WHAT TO WORK ON: Line filter on the word "smaller": copy each matching line from the entries.

SOURCE RECORDS:
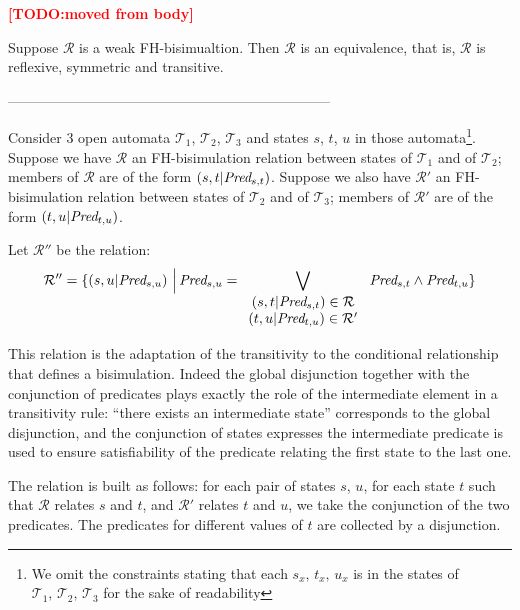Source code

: \documentclass{lncs/llncs}
\newcommand{\TODO}[1]{\textcolor{red}{\textbf{[TODO:#1]}}}
\begin{document}
\TODO{moved from body}

\begin{theorem}\label{thm-weak-equiv} Suppose $\mathcal{R}$ 
is a weak FH-bisimualtion. Then $\mathcal{R}$ is an equivalence, that is, $\mathcal{R}$ is 
reflexive, symmetric and transitive.
\end{theorem}

---------------------------------------------------------------------

Consider 3 open automata 
       	$\mathcal{T}_1$, $\mathcal{T}_2$, $\mathcal{T}_3$ and states $s$, $t$, $u$ 
       	in those 
       	automata\footnote{We omit the constraints stating that each $s_x,\,t_x,\,u_x$ is 
       	in the 
       	states of 
       		$\mathcal{T}_1,\,\mathcal{T}_2,\,\mathcal{T}_3$ for the sake of readability}.
       	Suppose we have $\mathcal{R}$ an FH-bisimulation relation between states of 
       	$\mathcal{T}_1$ and of  $\mathcal{T}_2$; members of $\mathcal{R}$ are of the form 
       	$(s,t|\Pred_{s,t})$.
       	Suppose we also  have $\mathcal{R}'$ an FH-bisimulation relation between states 
       	of 
       	$\mathcal{T}_2$ and of  $\mathcal{T}_3$; members of $\mathcal{R}'$ are of the 
       	form 
       	$(t,u|\Pred_{t,u})$.
       	
       	Let $\mathcal{R}''$ be the relation: 
       	\[\mathcal{R}'' = 
       	\{(s,u|\Pred_{s,u})\,\,\Big|\,\Pred_{s,u}=\bigvee_{\begin{array}{c}       		
       		(s,t|\Pred_{s,t})\in\mathcal{R}\\ (t,u|\Pred_{t,u})\in\mathcal{R}' 	
       		\end{array}
       	}\,\Pred_{s,t}\land\Pred_{t,u}\}\]

This relation is the adaptation of the transitivity to the conditional relationship that 
defines a bisimulation. Indeed the global disjunction together with the conjunction of 
predicates plays exactly the role of the intermediate element in a transitivity rule: 
``there exists an intermediate state'' corresponds to the global disjunction, and the 
conjunction of states expresses the intermediate predicate is used to ensure 
satisfiability of the predicate relating the first state to the last one.
       	
       	The relation is built as follows: for each pair of states $s$, $u$, for each 
       	state 
       	$t$ such that $\mathcal{R}$ relates $s$ and $t$, and $\mathcal{R}'$ relates 
       	$t$ 
       	and $u$, we take the conjunction of the two predicates. The predicates for 
       	different 
       	values of $t$ are collected by a disjunction. 
       	
\end{document}
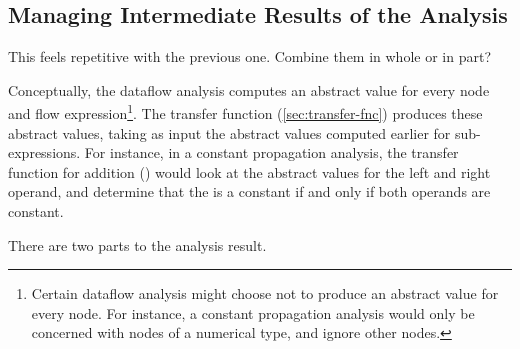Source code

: \subsection{Managing Intermediate Results of the Analysis}
\label{sec:node-mapping}
\label{sec:store-management}

\begin{workinprogress}
This feels repetitive with the previous one.  Combine them in whole
  or in part?
\end{workinprogress}

Conceptually, the dataflow analysis computes an abstract value for every node and flow expression\footnote{Certain
dataflow analysis might choose not to produce an abstract value for every node.  For instance,
a constant propagation analysis would only be concerned with nodes of a numerical type, and
ignore other nodes.}.
The transfer function (\autoref{sec:transfer-fnc}) produces these abstract
values, taking as input the abstract values computed earlier for sub-expressions.
For instance, in a constant propagation analysis, the transfer function for
addition (\code{+}) would look at
the abstract values for the left and right operand, and determine that the 
is a constant if and only if both operands are constant.

There are two parts to the analysis result.

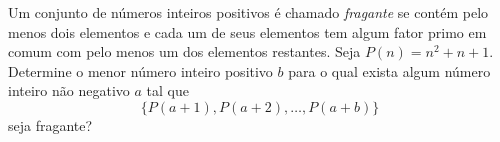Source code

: Um conjunto de números inteiros positivos é chamado \emph{fragante} se contém pelo menos dois elementos e cada um de seus elementos tem algum fator primo em comum com pelo menos um dos elementos restantes. Seja $P(n) = n^2 + n + 1$.  Determine o menor número inteiro positivo $b$ para o qual exista algum número inteiro não negativo $a$ tal que \[\{P(a+1),P(a+2),\ldots,P(a+b)\}\] seja fragante?
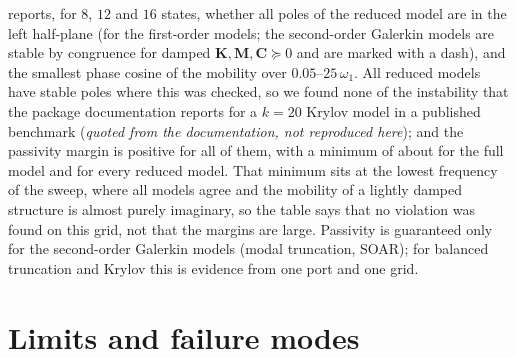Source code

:  reports, for $8$, $12$ and $16$ states, whether all poles of the reduced model are in the left half-plane (for the first-order models; the second-order Galerkin models are stable by congruence for damped $\bm K,\bm M,\bm C\succeq0$ and are marked with a dash), and the smallest phase cosine of the mobility over $0.05$--$25\,\omega_1$. All \cbtRowCount{} reduced models have stable poles where this was checked, so we found none of the instability that the package documentation reports for a $k=20$ Krylov model in a published benchmark (\emph{quoted from the documentation, not reproduced here}); and the passivity margin is positive for all of them, with a minimum of about \cbtPassFull for the full model and for every reduced model. That minimum sits at the lowest frequency of the sweep, where all models agree and the mobility of a lightly damped structure is almost purely imaginary, so the table says that no violation was found on this grid, not that the margins are large. Passivity is guaranteed only for the second-order Galerkin models (modal truncation, SOAR); for balanced truncation and Krylov this is evidence from one port and one grid.

\begin{table}[ht]
\centering\small

\caption{Stability and the smallest phase cosine of the mobility ($0.05$--$25\,\omega_1$) for models of $8$, $12$ and $16$ states; a dash marks second-order Galerkin models.}\label{tab:bt-stab}
\end{table}

\section{Limits and failure modes}\label{sec:bt-limits}

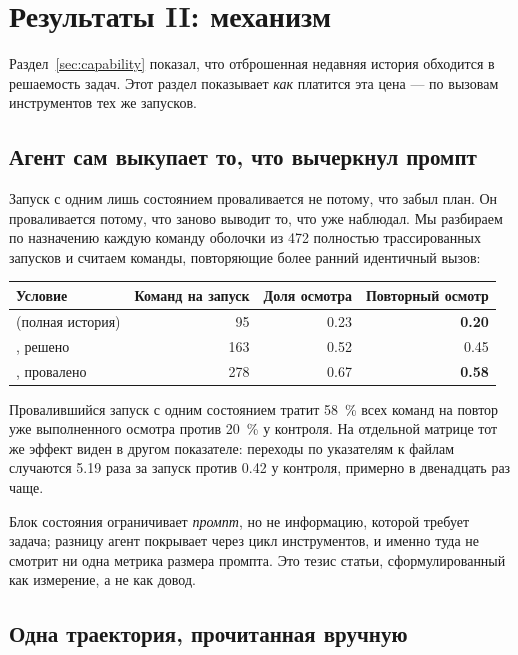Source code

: \section{Результаты II: механизм}
\label{sec:mechanism}

Раздел~\ref{sec:capability} показал, что отброшенная недавняя история
обходится в решаемость задач. Этот раздел показывает \emph{как} платится
эта цена — по вызовам инструментов тех же запусков.

\subsection{Агент сам выкупает то, что вычеркнул промпт}

Запуск с одним лишь состоянием проваливается не потому, что забыл план. Он
проваливается потому, что заново выводит то, что уже наблюдал. Мы разбираем
по назначению каждую команду оболочки из 472 полностью трассированных
запусков и считаем команды, повторяющие более ранний идентичный
вызов\live:

\begin{center}
\begin{tabular}{@{}lrrr@{}}
\toprule
Условие & Команд на запуск & Доля осмотра & \textbf{Повторный осмотр} \\
\midrule
\Control{} (полная история) & 95  & 0.23 & \textbf{0.20} \\
\StateOnly{}, решено      & 163 & 0.52 & 0.45 \\
\StateOnly{}, провалено      & 278 & 0.67 & \textbf{0.58} \\
\bottomrule
\end{tabular}
\end{center}

Провалившийся запуск с одним состоянием тратит \SI{58}{\percent} всех команд
на повтор уже выполненного осмотра против \SI{20}{\percent} у контроля. На
отдельной матрице тот же эффект виден в другом показателе: переходы по
указателям к файлам случаются 5.19 раза за запуск против 0.42 у контроля,
примерно в двенадцать раз чаще\live.

Блок состояния ограничивает \emph{промпт}, но не информацию, которой
требует задача; разницу агент покрывает через цикл инструментов, и именно
туда не смотрит ни одна метрика размера промпта. Это тезис статьи,
сформулированный как измерение, а не как довод.

\subsection{Одна траектория, прочитанная вручную}


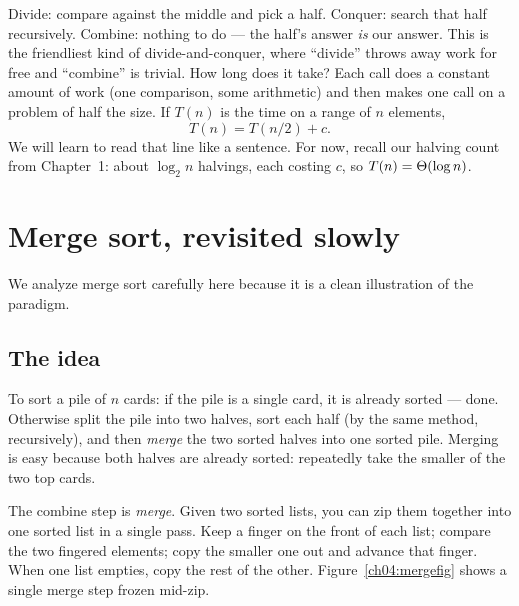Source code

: Divide: compare against the middle and pick a half. Conquer: search that half
recursively. Combine: nothing to do --- the half's answer \emph{is} our answer.
This is the friendliest kind of divide-and-conquer, where ``divide'' throws away
work for free and ``combine'' is trivial. How long does it take? Each call does a
constant amount of work (one comparison, some arithmetic) and then makes one call
on a problem of half the size. If $T(n)$ is the time on a range of $n$ elements,
\[T(n) = T(n/2) + c.\]
We will learn to read that line like a sentence. For now, recall our halving
count from Chapter~1: about $\log_2 n$ halvings, each costing $c$, so $T(n) = \Theta(\log n)$.

\section{Merge sort, revisited slowly}

We analyze merge sort carefully here because it is a clean illustration of the paradigm.

\subsection{The idea}

\begin{intuitionbox}
To sort a pile of $n$ cards: if the pile is a single card, it is already sorted ---
done. Otherwise split the pile into two halves, sort each half (by the same
method, recursively), and then \emph{merge} the two sorted halves into one sorted
pile. Merging is easy because both halves are already sorted: repeatedly take the
smaller of the two top cards.
\end{intuitionbox}

The combine step is \emph{merge}. Given two sorted lists, you can
zip them together into one sorted list in a single pass. Keep a finger on the
front of each list; compare the two fingered elements; copy the smaller one out
and advance that finger. When one list empties, copy the rest of the other.
Figure~\ref{ch04:mergefig} shows a single merge step frozen mid-zip.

OUTPUT FOR THIS TASK:
smaller of the two top cards.
front of each list; compare the two fingered elements; copy the smaller one out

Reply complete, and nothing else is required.